S-M. Haisma*1, R. Weersma2, M. Joosse3, B. de Koning3, T. de Meij4, B. Koot5, V. Wolters6, O. Norbruis7, M. Daly8, C. Stevens8, R. Xavier9, M. Rivas10, R. Barbieri2, D. Jansen2, N. Festen2, H. Verkade1, M. Visschedijk2, C. van Diemen11

1University Medical Center Groningen, Paediatric Gastroenterology, Groningen, The Netherlands, 2University Medical Center Groningen, Gastroenterology and Hepatology, Groningen, The Netherlands, 3Erasmus University Medical Center, Paediatric Gastroenterology, Rotterdam, The Netherlands, 4VU University Medical Center, Paediatric Gastroenterology, Amsterdam, The Netherlands, 5Emma Children's Hospital - Amsterdam UMC, Paediatric Gastroenterology, Amsterdam, The Netherlands, 6University Medical Center Utrecht, Paediatric Gastroenterology, Utrecht, The Netherlands, 7Isala Hospital, Paediatrics, Zwolle, The Netherlands, 8Broad Institute of Harvard and Massachusetts Institute of Technology, Boston, USA, 9Massachusetts General Hospital, Gastroenterology, Boston, USA, 10Stanford University, Stanford, USA, 11University Medical Center Groningen, Genetics, Groningen, The Netherlands


Primary sclerosing cholangitis (PSC) is a severe liver disease leading to fibrotic destruction of the bile ducts and ultimately to the need for liver transplantation. In children the connection with inflammatory bowel disease (IBD) is close to 100%. Genome-wide association studies (GWAS) in adults have identified many risk loci for both IBD and PSC, but a large part of the heritability remains unexplained. We hypothesise that we can identify rare, but disease-causing variants in patients with an extreme PSC phenotype, such as children with early-onset PSC.

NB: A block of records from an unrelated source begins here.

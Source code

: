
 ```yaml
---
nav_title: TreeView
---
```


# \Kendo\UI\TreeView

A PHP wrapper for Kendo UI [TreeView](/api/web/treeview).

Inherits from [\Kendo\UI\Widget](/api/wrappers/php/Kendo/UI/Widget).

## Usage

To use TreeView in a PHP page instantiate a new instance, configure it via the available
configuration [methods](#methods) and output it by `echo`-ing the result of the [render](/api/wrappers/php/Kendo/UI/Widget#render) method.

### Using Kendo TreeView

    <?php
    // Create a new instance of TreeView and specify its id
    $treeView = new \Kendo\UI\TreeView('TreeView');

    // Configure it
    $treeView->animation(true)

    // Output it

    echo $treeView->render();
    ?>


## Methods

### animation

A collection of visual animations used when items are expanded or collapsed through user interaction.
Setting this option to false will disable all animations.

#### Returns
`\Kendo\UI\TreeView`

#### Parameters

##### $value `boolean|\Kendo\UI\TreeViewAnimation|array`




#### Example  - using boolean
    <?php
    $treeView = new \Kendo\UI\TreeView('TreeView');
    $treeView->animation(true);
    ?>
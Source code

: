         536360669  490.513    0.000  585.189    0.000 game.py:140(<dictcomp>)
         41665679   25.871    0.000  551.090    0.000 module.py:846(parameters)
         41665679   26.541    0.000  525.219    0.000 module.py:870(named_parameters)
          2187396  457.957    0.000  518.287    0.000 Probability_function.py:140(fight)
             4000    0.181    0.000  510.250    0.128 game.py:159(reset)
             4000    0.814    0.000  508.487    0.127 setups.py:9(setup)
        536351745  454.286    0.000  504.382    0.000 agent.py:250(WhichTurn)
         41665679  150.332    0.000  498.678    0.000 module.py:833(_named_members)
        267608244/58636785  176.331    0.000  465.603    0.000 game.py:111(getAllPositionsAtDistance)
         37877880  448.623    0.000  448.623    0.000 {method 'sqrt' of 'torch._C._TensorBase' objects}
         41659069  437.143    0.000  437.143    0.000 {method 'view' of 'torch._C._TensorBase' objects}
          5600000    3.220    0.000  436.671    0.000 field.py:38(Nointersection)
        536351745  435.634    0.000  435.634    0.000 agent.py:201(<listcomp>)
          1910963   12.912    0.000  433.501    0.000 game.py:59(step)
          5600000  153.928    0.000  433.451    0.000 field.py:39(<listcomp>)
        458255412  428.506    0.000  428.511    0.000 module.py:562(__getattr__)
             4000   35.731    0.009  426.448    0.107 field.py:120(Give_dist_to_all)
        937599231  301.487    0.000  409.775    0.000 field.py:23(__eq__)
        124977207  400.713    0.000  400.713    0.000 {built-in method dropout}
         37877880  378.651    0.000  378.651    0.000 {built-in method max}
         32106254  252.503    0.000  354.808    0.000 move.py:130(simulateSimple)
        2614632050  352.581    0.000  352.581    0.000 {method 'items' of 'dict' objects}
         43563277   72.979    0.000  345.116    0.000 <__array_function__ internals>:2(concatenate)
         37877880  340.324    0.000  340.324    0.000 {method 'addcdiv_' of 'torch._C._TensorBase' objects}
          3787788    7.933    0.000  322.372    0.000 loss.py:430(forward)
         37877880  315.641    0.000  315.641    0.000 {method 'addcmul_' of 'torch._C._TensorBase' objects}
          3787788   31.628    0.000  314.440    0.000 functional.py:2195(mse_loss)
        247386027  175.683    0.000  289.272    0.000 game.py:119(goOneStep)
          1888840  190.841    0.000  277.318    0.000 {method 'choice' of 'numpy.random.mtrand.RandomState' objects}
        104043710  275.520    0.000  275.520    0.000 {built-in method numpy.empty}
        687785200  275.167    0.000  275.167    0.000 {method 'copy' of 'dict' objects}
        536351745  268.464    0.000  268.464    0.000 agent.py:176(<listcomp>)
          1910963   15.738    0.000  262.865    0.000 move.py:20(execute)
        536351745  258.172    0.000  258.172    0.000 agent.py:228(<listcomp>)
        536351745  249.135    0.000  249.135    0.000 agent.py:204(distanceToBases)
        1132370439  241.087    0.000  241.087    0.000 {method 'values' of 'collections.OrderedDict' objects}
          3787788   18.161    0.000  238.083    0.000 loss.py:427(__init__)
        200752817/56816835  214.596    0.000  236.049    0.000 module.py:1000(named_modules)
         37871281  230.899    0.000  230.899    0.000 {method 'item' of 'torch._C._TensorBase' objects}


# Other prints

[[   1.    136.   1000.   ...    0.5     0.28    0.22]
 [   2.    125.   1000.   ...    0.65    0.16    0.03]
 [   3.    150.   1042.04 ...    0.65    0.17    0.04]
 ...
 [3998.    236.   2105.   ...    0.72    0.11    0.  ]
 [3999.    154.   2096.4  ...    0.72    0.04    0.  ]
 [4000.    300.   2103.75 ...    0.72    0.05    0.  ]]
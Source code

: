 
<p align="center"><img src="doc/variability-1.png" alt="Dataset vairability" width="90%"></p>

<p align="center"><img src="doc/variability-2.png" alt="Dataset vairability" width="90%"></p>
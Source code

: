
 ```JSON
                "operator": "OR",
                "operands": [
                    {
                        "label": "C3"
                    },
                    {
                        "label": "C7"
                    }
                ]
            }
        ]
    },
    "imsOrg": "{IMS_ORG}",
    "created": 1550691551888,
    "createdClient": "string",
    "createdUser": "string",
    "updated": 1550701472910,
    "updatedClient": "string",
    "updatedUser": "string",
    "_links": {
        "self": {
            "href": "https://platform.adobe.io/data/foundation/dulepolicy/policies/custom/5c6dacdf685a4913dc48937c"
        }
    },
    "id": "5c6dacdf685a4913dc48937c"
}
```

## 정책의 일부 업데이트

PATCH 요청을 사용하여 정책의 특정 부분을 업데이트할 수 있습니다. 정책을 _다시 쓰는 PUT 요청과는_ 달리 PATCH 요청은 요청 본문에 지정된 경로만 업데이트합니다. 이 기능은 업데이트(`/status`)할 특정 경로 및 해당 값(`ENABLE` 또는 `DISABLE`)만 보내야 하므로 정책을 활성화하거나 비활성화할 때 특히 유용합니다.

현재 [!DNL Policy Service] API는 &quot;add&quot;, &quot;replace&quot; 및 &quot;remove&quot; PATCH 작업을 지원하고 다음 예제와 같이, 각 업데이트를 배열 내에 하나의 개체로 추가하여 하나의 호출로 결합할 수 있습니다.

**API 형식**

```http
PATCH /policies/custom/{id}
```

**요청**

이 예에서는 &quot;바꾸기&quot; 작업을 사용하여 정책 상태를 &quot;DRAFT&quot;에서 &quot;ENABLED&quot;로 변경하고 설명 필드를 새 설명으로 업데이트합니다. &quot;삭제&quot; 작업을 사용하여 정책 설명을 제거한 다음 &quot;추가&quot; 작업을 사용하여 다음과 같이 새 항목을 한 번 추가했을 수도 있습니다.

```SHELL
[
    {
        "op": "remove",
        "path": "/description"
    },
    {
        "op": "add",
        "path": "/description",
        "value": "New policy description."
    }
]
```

In this multi-centre parent-offspring study, we collected DNA from 31 children who were diagnosed with PSC before the age of 13, and their biological parents. Whole-exome sequencing (WES) was performed on all 93 DNA samples. We first performed parents-child trio analyses and prioritised rare coding and splice variants matching recessive (homozygous and compound heterozygous variants) and dominant (de novo) inheritance in the children. Pathogenicity of the variants was predicted with an in-house developed algorithm (GAVIN). Secondly, we performed a cohort analysis in which we prioritised genes that carried a rare pathogenic variant in 3 or more cases, but were not found in population controls.


We identified compound heterozygous variants in three trios in genes ABCB6, DACT1 and JMJDC1, and in 13 other trios we identified a total of 16 de novo variants in 16 genes with predicted pathogenic effects on protein functions. The same de novo CNOT2 variant was shared between two families, as well as the de novo TNRC18 variant. Most identified genes have roles in bile salt transport and the immune system.


So far, 19 candidate disease-causing variants with large effects on protein function were found in children with early-onset PSC involving immunological or bile salt pathways. Network analysis is currently being performed to assess the relation between these genes and signalling pathways associated with PSC and or IBD.